Spencer’s ICAP Seen as Next Deal Target in Acquisition BoomBy
Tullett Prebon deal is expected to complete later this year
Analysts see demand from exchange companies for NEX Group
Though the sale of ICAP Plc’s legacy voice-broking business won’t be completed until later this year, analysts are already scoping out the takeover prospects for the rest of the business.
The financial technology company that will remain -- soon to be named NEX Group Plc -- will specialize in electronic markets. That’s lucrative bait for suitors, which could include London Stock Exchange Group Plc, U.S. heavyweight Intercontinental Exchange Inc. or German futures powerhouse Deutsche Boerse AG, according to Credit Suisse Group AG.
A deal would mark another step in the 30-year evolution of the firm, which has its roots in the brokerage Michael Spencer founded called Intercapital. It would also add to a surge in dealmaking -- Deutsche Boerse’s $14 billion planned purchase of LSE would be among the biggest in the industry’s history. The starting gun for investment banker sales pitches will go off when Spencer finishes hiving off the voice brokerage unit.
“I get a lot of questions about ICAP as a possible target for exchanges,” said Niki Beattie, head of Market Structure Partners, which advises brokers and exchanges. “If the LSE deal doesn’t go ahead, people think there will be a lot of interest in ICAP.”
While a combined LSE and Deutsche Boerse may struggle to digest another company so quickly, analysts aren’t ruling out the possibility that the combined giant would try to snatch up NEX. And should the LSE deal collapse, a NEX acquisition could provide a growth strategy for either the Frankfurt- or London-based exchanges.
ICAP and LSE have flirted before. After exploratory merger talks with LSE ended in 2006, Spencer said he favored a “British solution” amid speculation that Nasdaq Inc. would try to buy London’s flagship stock market operator.
NEX’s specialties -- running electronic markets and what it describes as post-trade, risk and information services -- generated about $175 million in profit in its last fiscal year. Regulations demanding higher capital requirements have in some cases made trading more expensive, and services designed to ease that capital burden are seen as increasingly attractive for exchange operators. ICAP’s post-trade division had a 40 percent operating profit margin.
“We are focused on long-term strategic initiatives,” Spencer said after first quarter results. “We aim to become the world’s leading electronic platform for over-the-counter transactions and provider of post-trade risk mitigation services.”
That long-term approach includes investing in financial technology startups through Euclid Opportunities, which was founded in 2011.

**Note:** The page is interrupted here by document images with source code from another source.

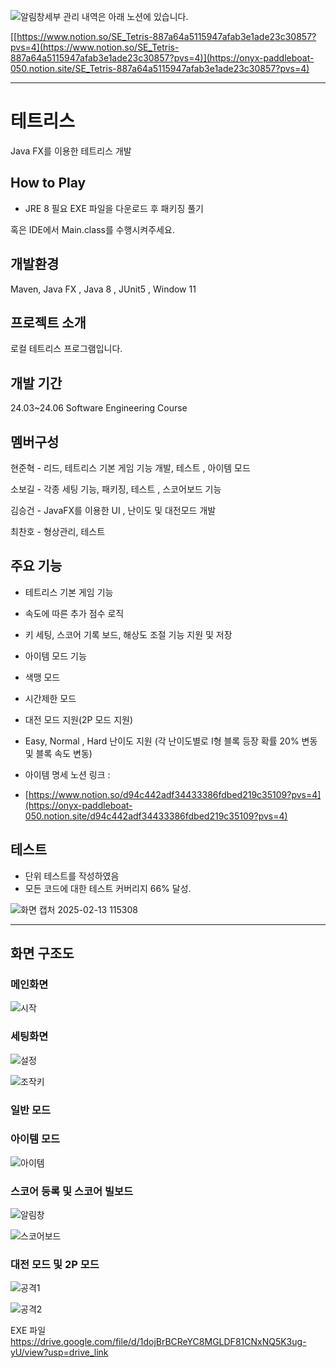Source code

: ![알림창](https://github.com/user-attachments/assets/cc734c7d-9c73-44d2-9a95-5f09771e8568)세부 관리 내역은 아래 노션에 있습니다. 

[[https://www.notion.so/SE_Tetris-887a64a5115947afab3e1ade23c30857?pvs=4](https://www.notion.so/SE_Tetris-887a64a5115947afab3e1ade23c30857?pvs=4)](https://onyx-paddleboat-050.notion.site/SE_Tetris-887a64a5115947afab3e1ade23c30857?pvs=4)


-----------------------------
# 테트리스
Java FX를 이용한 테트리스 개발

## How to Play 

- JRE 8 필요
EXE 파일을 다운로드 후 패키징 풀기

혹은 IDE에서 Main.class를 수행시켜주세요.


## 개발환경
Maven, Java FX , Java 8 , JUnit5 , Window 11

## 프로젝트 소개
로컬 테트리스 프로그램입니다.

## 개발 기간
24.03~24.06
Software Engineering Course

## 멤버구성
현준혁 - 리드, 테트리스 기본 게임 기능 개발, 테스트 , 아이템 모드

소보길 - 각종 세팅 기능, 패키징, 테스트 , 스코어보드 기능

김승건 - JavaFX를 이용한 UI , 난이도 및 대전모드 개발 

최찬호 - 형상관리, 테스트 


## 주요 기능
- 테트리스 기본 게임 기능
  
- 속도에 따른 추가 점수 로직
  
- 키 세팅, 스코어 기록 보드, 해상도 조절 기능 지원 및 저장
  
- 아이템 모드 기능
  
- 색맹 모드
  
- 시간제한 모드
  
- 대전 모드 지원(2P 모드 지원)

- Easy, Normal , Hard 난이도 지원 (각 난이도별로 I형 블록 등장 확률 20% 변동 및 블록 속도 변동)
  
- 아이템 명세 노션 링크 :
-
   [https://www.notion.so/d94c442adf34433386fdbed219c35109?pvs=4](https://onyx-paddleboat-050.notion.site/d94c442adf34433386fdbed219c35109?pvs=4)
  

## 테스트
- 단위 테스트를 작성하였음
- 모든 코드에 대한 테스트 커버리지 66% 달성.
  
![화면 캡처 2025-02-13 115308](https://github.com/user-attachments/assets/46d13dbd-c39f-46dd-81fc-5141d81af660)

-------------------------

## 화면 구조도
### 메인화면

![시작](https://github.com/user-attachments/assets/2c2f30ec-15f7-4c04-816c-4d459a620e05)


### 세팅화면

![설정](https://github.com/user-attachments/assets/d4dab619-ac9c-49f0-b508-38776fc20b97)

![조작키](https://github.com/user-attachments/assets/4c9710f5-5052-4c7b-afad-4da944617c66)


### 일반 모드


### 아이템 모드

![아이템](https://github.com/user-attachments/assets/3bc6f4bb-01de-406e-8ee6-801887828626)

### 스코어 등록 및 스코어 빌보드
![알림창](https://github.com/user-attachments/assets/2248d506-bb83-44c2-8df4-87936ac24856)

![스코어보드](https://github.com/user-attachments/assets/0a9d232f-6fcc-4fdd-b4fb-fa75e2522b52)

### 대전 모드 및 2P 모드

![공격1](https://github.com/user-attachments/assets/94d9f5e1-2c22-49cf-8258-1f7840bd2908)

![공격2](https://github.com/user-attachments/assets/8644f3cd-b60b-4192-a798-b9c319d2a062)

EXE 파일 
https://drive.google.com/file/d/1dojBrBCReYC8MGLDF81CNxNQ5K3ug-yU/view?usp=drive_link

The company faces challenges: trading volumes on its electronic platforms have suffered from growing competition and central-bank policy that has sapped volatility. ICAP’s currency market had average daily volume of $68.4 billion last month, the lowest level since at least 2006. Its Treasury venue had $142 billion, the lowest since Nov. 2014.
Despite subdued trading, currency platforms have been in hot demand. Deutsche Boerse and Bats Global Markets Inc. spent more than $1 billion on such businesses last year.
Morgan Stanley, Numis Corp. and Shore Capital Group have said ICAP may well be the next industry target after it completes its deal with Tullett Prebon Plc, which is buying ICAP’s name and 1,400-broker workforce for about $1.5 billion.
ICAP has a market value of about $4 billion, signaling that bigger potential acquirers could easily swallow it up. ICE, based in Atlanta, has a market capitalization of $33.6 billion and Hong Kong Exchanges & Clearing Ltd. is a $32.5 billion titan.
“They are attractive as an acquisition, given it’s going to be pretty small in terms of market cap relative to the big, global exchanges,” said Martin Price, an analyst at Credit Suisse. “It’s almost a bolt-on deal for ICE or a combined LSE-Deutsche Boerse Group. You could strip quite a bit of the cost out.”